**Work instruction**
Copy the records word for word, omitting all pictures.

**Study material**
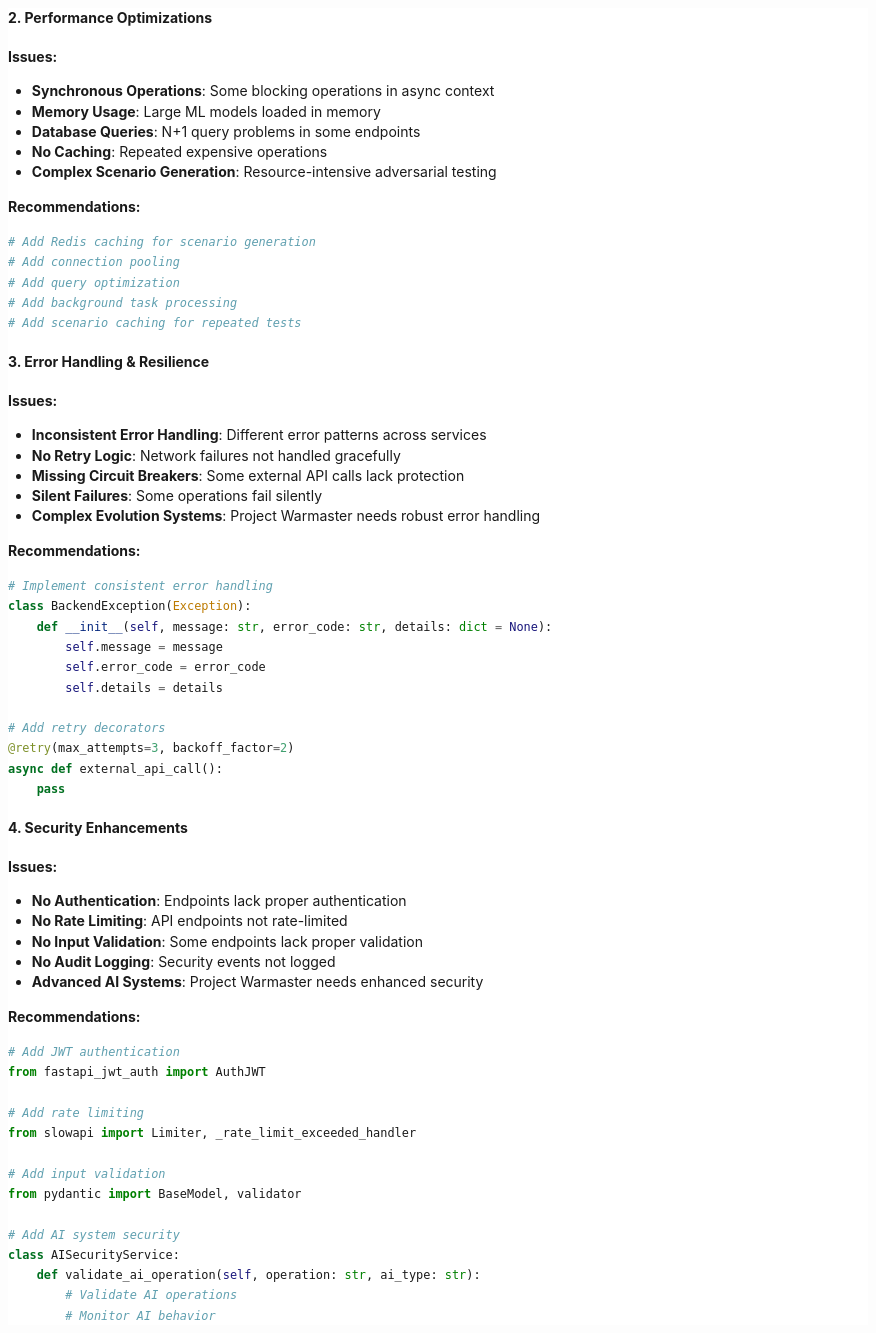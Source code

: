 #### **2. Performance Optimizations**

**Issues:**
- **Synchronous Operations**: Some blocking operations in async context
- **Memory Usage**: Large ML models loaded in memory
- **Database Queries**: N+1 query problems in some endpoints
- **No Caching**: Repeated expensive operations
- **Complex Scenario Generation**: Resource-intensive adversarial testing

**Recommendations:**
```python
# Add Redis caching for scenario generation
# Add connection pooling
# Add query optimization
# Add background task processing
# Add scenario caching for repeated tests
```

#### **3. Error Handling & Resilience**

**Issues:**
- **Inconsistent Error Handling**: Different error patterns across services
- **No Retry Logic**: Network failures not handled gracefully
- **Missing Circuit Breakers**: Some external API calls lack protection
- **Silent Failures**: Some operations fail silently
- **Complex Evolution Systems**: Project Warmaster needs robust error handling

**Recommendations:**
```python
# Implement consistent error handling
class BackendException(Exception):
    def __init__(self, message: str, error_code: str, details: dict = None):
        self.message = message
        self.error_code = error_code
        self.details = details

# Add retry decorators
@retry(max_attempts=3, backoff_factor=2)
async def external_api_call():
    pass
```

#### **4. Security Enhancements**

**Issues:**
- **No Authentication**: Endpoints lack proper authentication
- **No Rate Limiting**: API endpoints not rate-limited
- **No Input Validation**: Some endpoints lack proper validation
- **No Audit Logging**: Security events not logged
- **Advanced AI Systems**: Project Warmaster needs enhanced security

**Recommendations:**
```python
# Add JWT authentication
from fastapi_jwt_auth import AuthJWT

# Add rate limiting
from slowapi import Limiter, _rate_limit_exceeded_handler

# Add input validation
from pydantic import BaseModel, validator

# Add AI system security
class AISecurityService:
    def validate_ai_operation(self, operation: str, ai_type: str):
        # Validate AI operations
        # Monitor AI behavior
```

**Answer space**
Source code

: #### **2. Performance Optimizations**

**Issues:**
- **Synchronous Operations**: Some blocking operations in async context
- **Memory Usage**: Large ML models loaded in memory
- **Database Queries**: N+1 query problems in some endpoints
- **No Caching**: Repeated expensive operations
- **Complex Scenario Generation**: Resource-intensive adversarial testing

**Recommendations:**
```python
# Add Redis caching for scenario generation
# Add connection pooling
# Add query optimization
# Add background task processing
# Add scenario caching for repeated tests
```

#### **3. Error Handling & Resilience**

**Issues:**
- **Inconsistent Error Handling**: Different error patterns across services
- **No Retry Logic**: Network failures not handled gracefully
- **Missing Circuit Breakers**: Some external API calls lack protection
- **Silent Failures**: Some operations fail silently
- **Complex Evolution Systems**: Project Warmaster needs robust error handling

**Recommendations:**
```python
# Implement consistent error handling
class BackendException(Exception):
    def __init__(self, message: str, error_code: str, details: dict = None):
        self.message = message
        self.error_code = error_code
        self.details = details

# Add retry decorators
@retry(max_attempts=3, backoff_factor=2)
async def external_api_call():
    pass
```

#### **4. Security Enhancements**

**Issues:**
- **No Authentication**: Endpoints lack proper authentication
- **No Rate Limiting**: API endpoints not rate-limited
- **No Input Validation**: Some endpoints lack proper validation
- **No Audit Logging**: Security events not logged
- **Advanced AI Systems**: Project Warmaster needs enhanced security

**Recommendations:**
```python
# Add JWT authentication
from fastapi_jwt_auth import AuthJWT

# Add rate limiting
from slowapi import Limiter, _rate_limit_exceeded_handler

# Add input validation
from pydantic import BaseModel, validator

# Add AI system security
class AISecurityService:
    def validate_ai_operation(self, operation: str, ai_type: str):
        # Validate AI operations
        # Monitor AI behavior
```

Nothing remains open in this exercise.